* **EXERCISE GOAL**
Look in the data below for the line that has "3. Start Apache", then print exactly every line from there through the line that has "Lista de Pacientes", leaving pictures out.

* **RECORDS FOR THIS TASK**

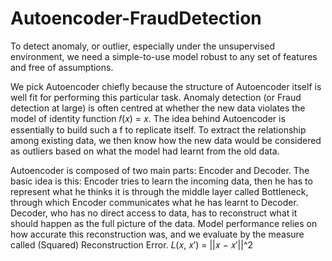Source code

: # Autoencoder-FraudDetection

To detect anomaly, or outlier, especially under the unsupervised environment, we need a simple-to-use model robust to any set of features and free of assumptions.

We pick Autoencoder chiefly because the structure of Autoencoder itself is well fit for performing this particular task. Anomaly detection (or Fraud detection at large) is often centred at whether the new data violates the model of identity function 𝑓(𝑥) = 𝑥. The idea behind Autoencoder is essentially to build such a f to replicate itself. To extract the relationship among existing data, we then know how the new data would be considered as outliers based on what the model had learnt from the old data.

Autoencoder is composed of two main parts: Encoder and Decoder. The basic idea is this: Encoder tries to learn the incoming data, then he has to represent what he thinks it is through the middle layer called Bottleneck, through which Encoder communicates what he has learnt to Decoder. Decoder, who has no direct access to data, has to reconstruct what it should happen as the full picture of the data. Model performance relies on how accurate this reconstruction was, and we evaluate by the measure called (Squared) Reconstruction Error. 𝐿(𝑥, 𝑥′) = ||𝑥 − 𝑥′||^2
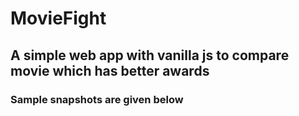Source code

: # MovieFight
## A simple web app with vanilla js to compare movie which has better awards
### Sample snapshots are given below
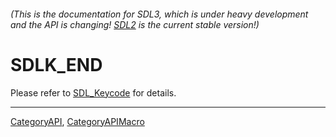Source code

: ###### (This is the documentation for SDL3, which is under heavy development and the API is changing! [SDL2](https://wiki.libsdl.org/SDL2/) is the current stable version!)
# SDLK_END

Please refer to [SDL_Keycode](SDL_Keycode) for details.

----
[CategoryAPI](CategoryAPI), [CategoryAPIMacro](CategoryAPIMacro)

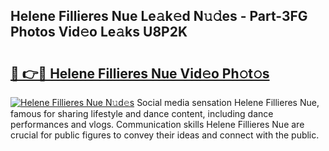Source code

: ## Helene Fillieres Nue Le𝚊k𝚎d N𝚞𝚍es - Part-3FG Photos Vid𝚎o Le𝚊ks U8P2K

# <h2><a href="http://fb8rvk.evod.top/?m=Helene+Fillieres+Nue">🔗 👉🔴 Helene Fillieres Nue Vid𝚎o Ph𝚘t𝚘s</a></h2>

[![Helene Fillieres Nue N𝚞d𝚎s](https://i.imgur.com/8V9OHl7.gif)](http://fb8rvk.evod.top/?m=Helene+Fillieres+Nue)
Social media sensation Helene Fillieres Nue, famous for sharing lifestyle and dance content, including dance performances and vlogs. Communication skills Helene Fillieres Nue are crucial for public figures to convey their ideas and connect with the public. 
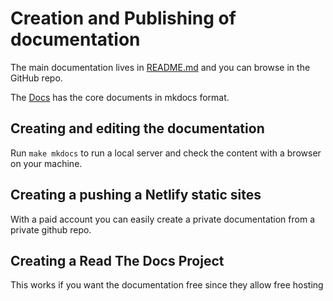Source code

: # Creation and Publishing of documentation

The main documentation lives in [README.md](../README.md) and you can browse in
the GitHub repo.

The [Docs](../docs) has the core documents in mkdocs format.

## Creating and editing the documentation

Run `make mkdocs` to run a local server and check the content with a browser on
your machine.

## Creating a pushing a Netlify static sites

With a paid account you can easily create a private documentation from a
private github repo.

## Creating a Read The Docs Project

This works if you want the documentation free since they allow free hosting
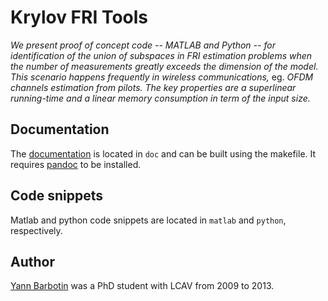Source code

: 
# Krylov FRI Tools

*We present proof of concept code -- MATLAB and Python -- for
identification of the union of subspaces in FRI estimation problems when the
number of measurements greatly exceeds the dimension of the model. This
scenario happens frequently in wireless communications,* eg. *OFDM channels
estimation from pilots. The key properties are a superlinear running-time and
a linear memory consumption in term of the input size.*

## Documentation

The [documentation](http://lcav.github.io/KrylovFRITools/) is located in `doc`
and can be built using the makefile. It requires
[pandoc](http://johnmacfarlane.net/pandoc/) to be installed.

## Code snippets

Matlab and python code snippets are located in `matlab` and `python`, respectively.

## Author

[Yann Barbotin](http://lcav.epfl.ch/people/yann.barbotin) was a PhD student with LCAV from 2009 to 2013.

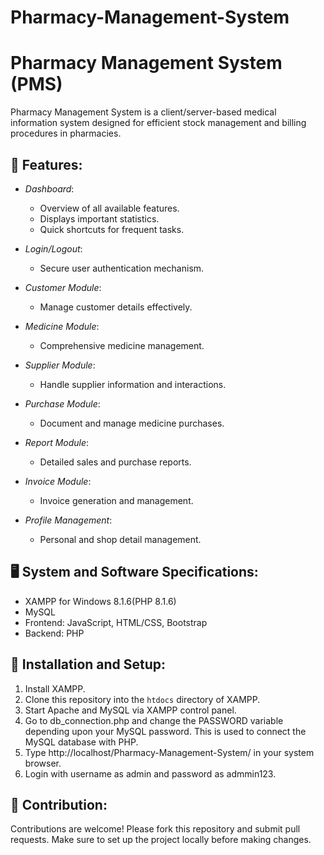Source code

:  # Pharmacy-Management-System
# Pharmacy Management System (PMS)

Pharmacy Management System is a client/server-based medical information system designed for efficient stock management and billing procedures in pharmacies.

## 🌟 Features:

- *Dashboard*:
  - Overview of all available features.
  - Displays important statistics.
  - Quick shortcuts for frequent tasks.
  
- *Login/Logout*:
  - Secure user authentication mechanism.

- *Customer Module*:
  - Manage customer details effectively.
  
- *Medicine Module*:
  - Comprehensive medicine management.
  
- *Supplier Module*:
  - Handle supplier information and interactions.
  
- *Purchase Module*:
  - Document and manage medicine purchases.
  
- *Report Module*:
  - Detailed sales and purchase reports.
  
- *Invoice Module*:
  - Invoice generation and management.
  
- *Profile Management*:
  - Personal and shop detail management.

## 🖥 System and Software Specifications:

- XAMPP for Windows 8.1.6(PHP 8.1.6)
- MySQL
- Frontend: JavaScript, HTML/CSS, Bootstrap
- Backend: PHP

## 🚀 Installation and Setup:

1. Install XAMPP.
2. Clone this repository into the `htdocs` directory of XAMPP.
3. Start Apache and MySQL via XAMPP control panel.
4. Go to db_connection.php and change the PASSWORD variable depending upon your MySQL password. This is used to connect the MySQL database with PHP.
5. Type http://localhost/Pharmacy-Management-System/ in your system browser.
6. Login with username as admin and password as admmin123.

## 🤝 Contribution:

Contributions are welcome! Please fork this repository and submit pull requests. Make sure to set up the project locally before making changes.
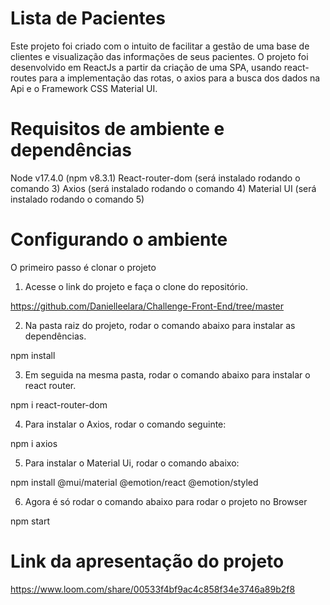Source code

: # Lista de Pacientes

Este projeto foi criado com o intuito de facilitar a gestão de uma base de clientes e visualização das informações de seus pacientes. O projeto foi desenvolvido em ReactJs a partir da criação de uma SPA, usando react-routes para a implementação das rotas, o axios para a busca dos dados na Api e o Framework CSS Material UI.

# Requisitos de ambiente e dependências

Node v17.4.0 (npm v8.3.1)
React-router-dom (será instalado rodando o comando 3)
Axios (será instalado rodando o comando 4)
Material UI (será instalado rodando o comando 5)

# Configurando o ambiente

O primeiro passo é clonar o projeto

1. Acesse o link do projeto e faça o clone do repositório.

https://github.com/Danielleelara/Challenge-Front-End/tree/master

2. Na pasta raiz do projeto, rodar o comando abaixo para instalar as dependências.

npm install

3. Em seguida na mesma pasta, rodar o comando abaixo para instalar o react router.

npm i react-router-dom

4. Para instalar o Axios, rodar o comando seguinte:

npm i axios

5. Para instalar o Material Ui, rodar o comando abaixo:

 npm install @mui/material @emotion/react @emotion/styled

6. Agora é só rodar o comando abaixo para rodar o projeto no Browser

npm start

# Link da apresentação do projeto 
https://www.loom.com/share/00533f4bf9ac4c858f34e3746a89b2f8
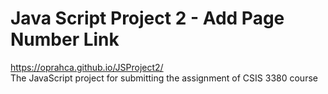 # Java Script Project 2 - Add Page Number Link
https://oprahca.github.io/JSProject2/
<br>
The JavaScript project for submitting the assignment of CSIS 3380 course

* **SOLUTION FOR THIS PROBLEM**
3. Start Apache and MySQL via XAMPP control panel.
4. Go to db_connection.php and change the PASSWORD variable depending upon your MySQL password. This is used to connect the MySQL database with PHP.
5. Type http://localhost/Pharmacy-Management-System/ in your system browser.
6. Login with username as admin and password as admmin123.

## 🤝 Contribution:

Contributions are welcome! Please fork this repository and submit pull requests. Make sure to set up the project locally before making changes.
Source code

: # Lista de Pacientes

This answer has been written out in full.